カナダのケベック州は、1977年、州内の公用語はフランス語のみとする、フランス語憲章を制定しました。以来、州内でのフランス語化が促進される一方で、英語との併用を主張する二言語主義も現れ、相容れない構図が続いていました。そして、フランス語憲章制定から45年を経た2022年5月24日、ケベック州議会は、「ケベックの公用語・共通語であるフランス語を尊重する法律 (Bill 96)」を採択しました(一部条項は既に施行されていますが、商標の使用に関する条項は、2025年6月1日施行となっており、3年の猶予が与えられています)。これまでも、ケベック州におけるフランス語以外の言語使用は制限を受けていましたが、更に強化される内容となっています。海外企業のケベック州におけるビジネスにも影響を及ぼすと思われますが、ここでは、ケベック州での商標の使用における注意点を、現在と、施行後に分けて述べていきます。

尚、規制の対象となる商標は、フランス語に翻訳可能なフランス語以外の言語を含む商標であり、フランス語に翻訳できない商標(意味を持たない造語商標等)の場合は該当しないと理解されています。但し、二つの英語を結合させて、一つの言葉、商標を作ったような場合は、それぞれの英語のフランス語表記を添える必要があります。

製品または、その付帯書類に付される商標
<現在>
製品(もしくは梱包箱、ラベル、包装)または、その付帯書類(取扱マニュアル、保証書、宣伝チラシ、値引きクーポン等)に付される商標は、フランス語表記もしくは、フランス語表記と他言語表記の併記でなければならない。

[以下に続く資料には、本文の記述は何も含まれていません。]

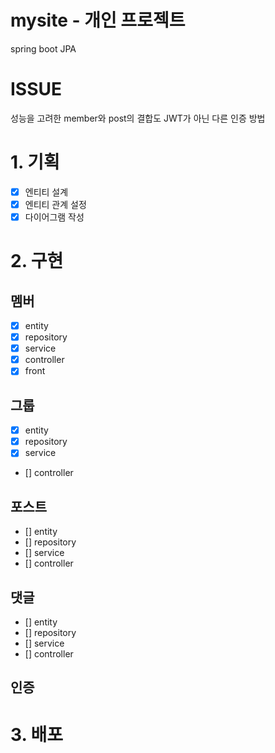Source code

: # mysite - 개인 프로젝트
spring boot
JPA

# ISSUE
성능을 고려한 member와 post의 결합도
JWT가 아닌 다른 인증 방법

# 1. 기획
- [x] 엔티티 설계
- [x] 엔티티 관계 설정
- [x] 다이어그램 작성

# 2. 구현
## 멤버
- [x] entity
- [x] repository
- [x] service
- [x] controller
- [x] front

## 그룹
- [x] entity
- [x] repository
- [x] service
- [] controller

## 포스트
- [] entity
- [] repository
- [] service
- [] controller

## 댓글
- [] entity
- [] repository
- [] service
- [] controller

## 인증

# 3. 배포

後者の場合、他言語表記が目立つ態様で使用してはならない(文字の大きさ、フォント、色等で、フランス語表記が目立つようにする)。
しかしながら、カナダ商標局に登録された商標、またはコモンロー上の使用で周知となった商標は、その権利者が、同義フランス語商標の登録を有しない限り、フランス語表記の併記を免れる(認識商標の例外規定)。「周知」に該当するか否かは、商標本来の識別性の強さ、使用期間、売上高、広告宣伝費等を勘案し、裁判所が個別に判断する。

<施行後 2025年6月1日~>
コモンロー上の使用があっても、カナダ商標局に登録されていない商標は、認識商標の例外規定から外れる。また、登録商標であっても、一般名称、記述的用語を含む商標は、その部分のフランス語を付して使用しなければならなくなる。例えば、商標が “○×△ COFFEE” で、商品がコーヒーの場合、COFFEEのフランス語訳を付記しなければならない。

商業印刷物・広報
<現在>
商業印刷物・広報(カタログ、パンフレット、チラシ、インボイス、ウェブサイト、ソーシャルメディアアカウント等)は、フランス語もしくは、フランス語と他言語の併記でなければならない。後者の場合、他言語表記が目立つ態様で使用してはならない。但し、商業印刷物・広報が、カナダ商標局に登録された商標、またはコモンロー上の使用で周知となった商標を含む場合、上記認識商標の例外が適用される。

<施行後 2025年6月1日~>
商業印刷物・広報に対する更なる規制は、新法では明確に述べられていない。しかしながら、製品等に付される商標と同様、コモンロー上の使用商標に対する認識商標の例外適用が除外される可能性がある。

看板・商業広告
<現在>
公衆が目にする如何なる商業的メッセージも、その媒体(標識、ポスター、看板等)を問わず、フランス語もしくは、フランス語と他言語の併記でなければならない。後者の場合、フランス語表記が、他言語表記より目立ち、視覚的インパクトを与える態様でなければならない。看板・商業広告が、カナダ商標局に登録された商標、またはコモンロー上の使用で周知となった商標を含む場合、上記認識商標の例外が適用される。但し、屋外に置かれる看板や広告では、商品やビジネスの性質をフランス語にて併記する等、十分にフランス語が目立つようにしなければならない。

<施行後 2025年6月1日~>
コモンロー上の使用商標に対する認識商標の例外適用が除外される。また、十分にフランス語を目立たたせる要請が、より厳格化され、使用者の負担増になると予想される。

罰則
罰則の強化は、2022年6月1日から施行。本法に違反した場合は、罰金や制裁を課される可能性がある。一回目の違反では、CAN$3,000~30,000 の範囲での罰金が規定されており、二回目以降の違反では、倍増となる。また、営業資格の停止、剥奪等、行政上の制裁や、看板等の撤去命令が出されることもある。違反が発見された場合、当局より違反者に書面が送付され、応答期間が設けられる。使用態様の修正や撤去等、対応がなされない場合は、裁判所によって、罰則の適用可否が判断される。

推奨ステップ
今回のフランス語使用強化法採択、そして3年後の施行を見据え、ケベック州を含むカナダでの非フランス語商標(フランス語に翻訳可能な他言語を含む商標)の使用に際しては、以下のステップが推奨されます。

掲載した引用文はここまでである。